⟨
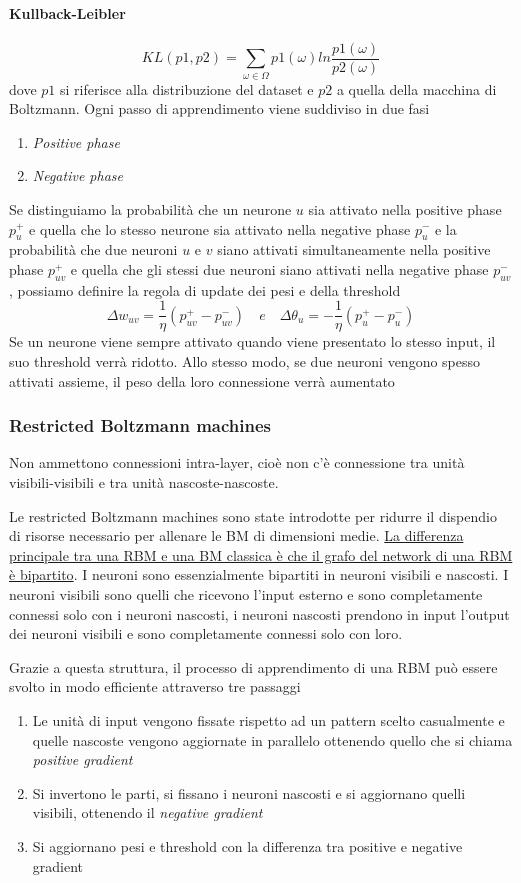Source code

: \paragraph{Kullback-Leibler}
$$KL(p1,p2) = \sum_{\omega \in \Omega} p1(\omega) ln\frac{p1(\omega)}{p2(\omega)}$$
dove $p1$ si riferisce alla distribuzione del dataset e $p2$ a quella della macchina di Boltzmann. Ogni passo di apprendimento viene suddiviso in due fasi
\begin{enumerate}
    \item \textit{Positive phase}
    \item \textit{Negative phase}
\end{enumerate}
Se distinguiamo la probabilità che un neurone $u$ sia attivato nella positive phase $p_u^{+}$ e quella che lo stesso neurone sia attivato nella negative phase $p_u^{-}$ e la probabilità che due neuroni $u$ e $v$ siano attivati simultaneamente nella positive phase $p_{uv}^{+}$ e quella che gli stessi due neuroni siano attivati nella negative phase $p_{uv}^{-}$, possiamo definire la regola di update dei pesi e della threshold
$$\Delta w_{uv} = \frac{1}{\eta} (p_{uv}^{+} - p_{uv}^{-}) \quad \mathit{e}\quad\Delta \theta_u = -\frac{1}{\eta}(p_u^{+} - p_u^{-})$$
Se un neurone viene sempre attivato quando viene presentato lo stesso input, il suo threshold verrà ridotto. Allo stesso modo, se due neuroni vengono spesso attivati assieme, il peso della loro connessione verrà aumentato 

\subsubsection{Restricted Boltzmann machines}
Non ammettono connessioni intra-layer, cioè non c'è connessione tra unità visibili-visibili e tra unità nascoste-nascoste.

Le restricted Boltzmann machines sono state introdotte per ridurre il dispendio di risorse necessario per allenare le BM di dimensioni medie. \uline{La differenza principale tra una RBM e una BM classica è che il grafo del network di una RBM è bipartito}. I neuroni sono essenzialmente bipartiti in neuroni visibili e nascosti. I neuroni visibili sono quelli che ricevono l'input esterno e sono completamente connessi solo con i neuroni nascosti, i neuroni nascosti prendono in input l'output dei neuroni visibili e sono completamente connessi solo con loro. 

Grazie a questa struttura, il processo di apprendimento di una RBM può essere svolto in modo efficiente attraverso tre passaggi
\begin{enumerate}
    \item Le unità di input vengono fissate rispetto ad un pattern scelto casualmente e quelle nascoste vengono aggiornate in parallelo ottenendo quello che si chiama \textit{positive gradient}
    \item Si invertono le parti, si fissano i neuroni nascosti e si aggiornano quelli visibili, ottenendo il \textit{negative gradient}
    \item Si aggiornano pesi e threshold con la differenza tra positive e negative gradient
\end{enumerate}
⟩
GOAL OF THE EXERCISE: Copy out all the data exactly; skip the pictures.

RESULT FOR THIS EXERCISE:
Source code

: \paragraph{Kullback-Leibler}
$$KL(p1,p2) = \sum_{\omega \in \Omega} p1(\omega) ln\frac{p1(\omega)}{p2(\omega)}$$
dove $p1$ si riferisce alla distribuzione del dataset e $p2$ a quella della macchina di Boltzmann. Ogni passo di apprendimento viene suddiviso in due fasi
\begin{enumerate}
    \item \textit{Positive phase}
    \item \textit{Negative phase}
\end{enumerate}
Se distinguiamo la probabilità che un neurone $u$ sia attivato nella positive phase $p_u^{+}$ e quella che lo stesso neurone sia attivato nella negative phase $p_u^{-}$ e la probabilità che due neuroni $u$ e $v$ siano attivati simultaneamente nella positive phase $p_{uv}^{+}$ e quella che gli stessi due neuroni siano attivati nella negative phase $p_{uv}^{-}$, possiamo definire la regola di update dei pesi e della threshold
$$\Delta w_{uv} = \frac{1}{\eta} (p_{uv}^{+} - p_{uv}^{-}) \quad \mathit{e}\quad\Delta \theta_u = -\frac{1}{\eta}(p_u^{+} - p_u^{-})$$
Se un neurone viene sempre attivato quando viene presentato lo stesso input, il suo threshold verrà ridotto. Allo stesso modo, se due neuroni vengono spesso attivati assieme, il peso della loro connessione verrà aumentato 

\subsubsection{Restricted Boltzmann machines}
Non ammettono connessioni intra-layer, cioè non c'è connessione tra unità visibili-visibili e tra unità nascoste-nascoste.

Le restricted Boltzmann machines sono state introdotte per ridurre il dispendio di risorse necessario per allenare le BM di dimensioni medie. \uline{La differenza principale tra una RBM e una BM classica è che il grafo del network di una RBM è bipartito}. I neuroni sono essenzialmente bipartiti in neuroni visibili e nascosti. I neuroni visibili sono quelli che ricevono l'input esterno e sono completamente connessi solo con i neuroni nascosti, i neuroni nascosti prendono in input l'output dei neuroni visibili e sono completamente connessi solo con loro. 

Grazie a questa struttura, il processo di apprendimento di una RBM può essere svolto in modo efficiente attraverso tre passaggi
\begin{enumerate}
    \item Le unità di input vengono fissate rispetto ad un pattern scelto casualmente e quelle nascoste vengono aggiornate in parallelo ottenendo quello che si chiama \textit{positive gradient}
    \item Si invertono le parti, si fissano i neuroni nascosti e si aggiornano quelli visibili, ottenendo il \textit{negative gradient}
    \item Si aggiornano pesi e threshold con la differenza tra positive e negative gradient
\end{enumerate}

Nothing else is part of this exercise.